Assignment
Please copy the listing that follows exactly, leaving out any pictures.

Listed records
________________

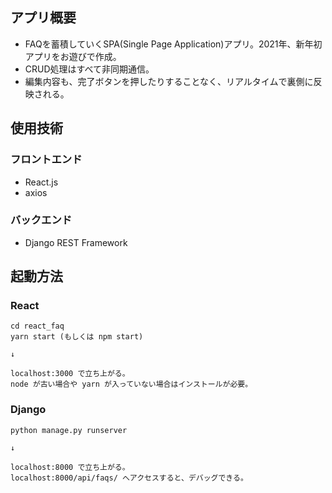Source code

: ## アプリ概要
- FAQを蓄積していくSPA(Single Page Application)アプリ。2021年、新年初アプリをお遊びで作成。
- CRUD処理はすべて非同期通信。
- 編集内容も、完了ボタンを押したりすることなく、リアルタイムで裏側に反映される。

## 使用技術

### フロントエンド
- React.js
- axios

### バックエンド
- Django REST Framework

## 起動方法
### React
```
cd react_faq
yarn start (もしくは npm start)

↓

localhost:3000 で立ち上がる。
node が古い場合や yarn が入っていない場合はインストールが必要。
```

### Django
```
python manage.py runserver

↓

localhost:8000 で立ち上がる。
localhost:8000/api/faqs/ へアクセスすると、デバッグできる。
```

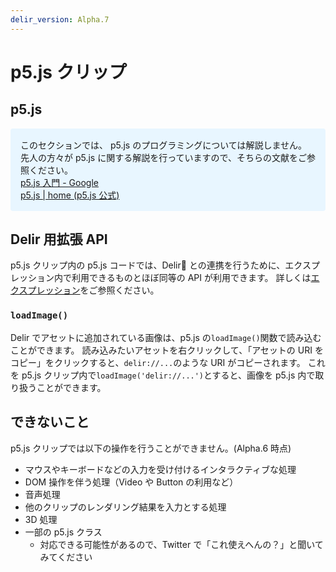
 ```yaml
---
delir_version: Alpha.7
---
```


# p5.js クリップ

## p5.js

<aside style='margin-bottom:1.275em;padding:16px;background:#e8f6ff;border-radius:4px'>
このセクションでは、 p5.js のプログラミングについては解説しません。<br>
先人の方々が p5.js に関する解説を行っていますので、そちらの文献をご参照ください。<br>
<a href="https://www.google.co.jp/search?q=p5.js+%E5%85%A5%E9%96%80">p5.js 入門 - Google</a><br>
<a href="https://p5js.org/">p5.js | home (p5.js 公式)</a>
</aside>

## Delir 用拡張 API

p5.js クリップ内の p5.js コードでは、Delir との連携を行うために、エクスプレッション内で利用できるものとほぼ同等の API が利用できます。
詳しくは[エクスプレッション](../0x_expression.html)をご参照ください。

### `loadImage()`

Delir でアセットに追加されている画像は、p5.js の`loadImage()`関数で読み込むことができます。
読み込みたいアセットを右クリックして、「アセットの URI をコピー」をクリックすると、`delir://...`のような URI がコピーされます。
これを p5.js クリップ内で`loadImage('delir://...')`とすると、画像を p5.js 内で取り扱うことができます。

## できないこと

p5.js クリップでは以下の操作を行うことができません。(Alpha.6 時点)

- マウスやキーボードなどの入力を受け付けるインタラクティブな処理
- DOM 操作を伴う処理（Video や Button の利用など）
- 音声処理
- 他のクリップのレンダリング結果を入力とする処理
- 3D 処理
- 一部の p5.js クラス
  - 対応できる可能性があるので、Twitter で「これ使えへんの？」と聞いてみてください
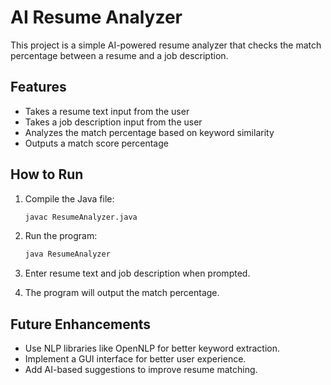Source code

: # AI Resume Analyzer

This project is a simple AI-powered resume analyzer that checks the match percentage between a resume and a job description.

## Features

- Takes a resume text input from the user
- Takes a job description input from the user
- Analyzes the match percentage based on keyword similarity
- Outputs a match score percentage

## How to Run

1. Compile the Java file:

   ```sh
   javac ResumeAnalyzer.java
   ```

2. Run the program:

   ```sh
   java ResumeAnalyzer
   ```

3. Enter resume text and job description when prompted.
4. The program will output the match percentage.

## Future Enhancements

- Use NLP libraries like OpenNLP for better keyword extraction.
- Implement a GUI interface for better user experience.
- Add AI-based suggestions to improve resume matching.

________________

Exercise result
Source code

: ## アプリ概要
- FAQを蓄積していくSPA(Single Page Application)アプリ。2021年、新年初アプリをお遊びで作成。
- CRUD処理はすべて非同期通信。
- 編集内容も、完了ボタンを押したりすることなく、リアルタイムで裏側に反映される。

## 使用技術

### フロントエンド
- React.js
- axios

### バックエンド
- Django REST Framework

## 起動方法
### React
```
cd react_faq
yarn start (もしくは npm start)

↓

localhost:3000 で立ち上がる。
node が古い場合や yarn が入っていない場合はインストールが必要。
```

### Django
```
python manage.py runserver

↓

localhost:8000 で立ち上がる。
localhost:8000/api/faqs/ へアクセスすると、デバッグできる。
```

 ```yaml
---
delir_version: Alpha.7
---
```


# p5.js クリップ

## p5.js

<aside style='margin-bottom:1.275em;padding:16px;background:#e8f6ff;border-radius:4px'>
このセクションでは、 p5.js のプログラミングについては解説しません。<br>
先人の方々が p5.js に関する解説を行っていますので、そちらの文献をご参照ください。<br>
<a href="https://www.google.co.jp/search?q=p5.js+%E5%85%A5%E9%96%80">p5.js 入門 - Google</a><br>
<a href="https://p5js.org/">p5.js | home (p5.js 公式)</a>
</aside>

## Delir 用拡張 API

p5.js クリップ内の p5.js コードでは、Delir との連携を行うために、エクスプレッション内で利用できるものとほぼ同等の API が利用できます。
詳しくは[エクスプレッション](../0x_expression.html)をご参照ください。

### `loadImage()`

Delir でアセットに追加されている画像は、p5.js の`loadImage()`関数で読み込むことができます。
読み込みたいアセットを右クリックして、「アセットの URI をコピー」をクリックすると、`delir://...`のような URI がコピーされます。
これを p5.js クリップ内で`loadImage('delir://...')`とすると、画像を p5.js 内で取り扱うことができます。

## できないこと

p5.js クリップでは以下の操作を行うことができません。(Alpha.6 時点)

- マウスやキーボードなどの入力を受け付けるインタラクティブな処理
- DOM 操作を伴う処理（Video や Button の利用など）
- 音声処理
- 他のクリップのレンダリング結果を入力とする処理
- 3D 処理
- 一部の p5.js クラス
  - 対応できる可能性があるので、Twitter で「これ使えへんの？」と聞いてみてください
Source code

: # AI Resume Analyzer

This project is a simple AI-powered resume analyzer that checks the match percentage between a resume and a job description.

## Features

- Takes a resume text input from the user
- Takes a job description input from the user
- Analyzes the match percentage based on keyword similarity
- Outputs a match score percentage

## How to Run

1. Compile the Java file:

   ```sh
   javac ResumeAnalyzer.java
   ```

2. Run the program:

   ```sh
   java ResumeAnalyzer
   ```

3. Enter resume text and job description when prompted.
4. The program will output the match percentage.

## Future Enhancements

- Use NLP libraries like OpenNLP for better keyword extraction.
- Implement a GUI interface for better user experience.
- Add AI-based suggestions to improve resume matching.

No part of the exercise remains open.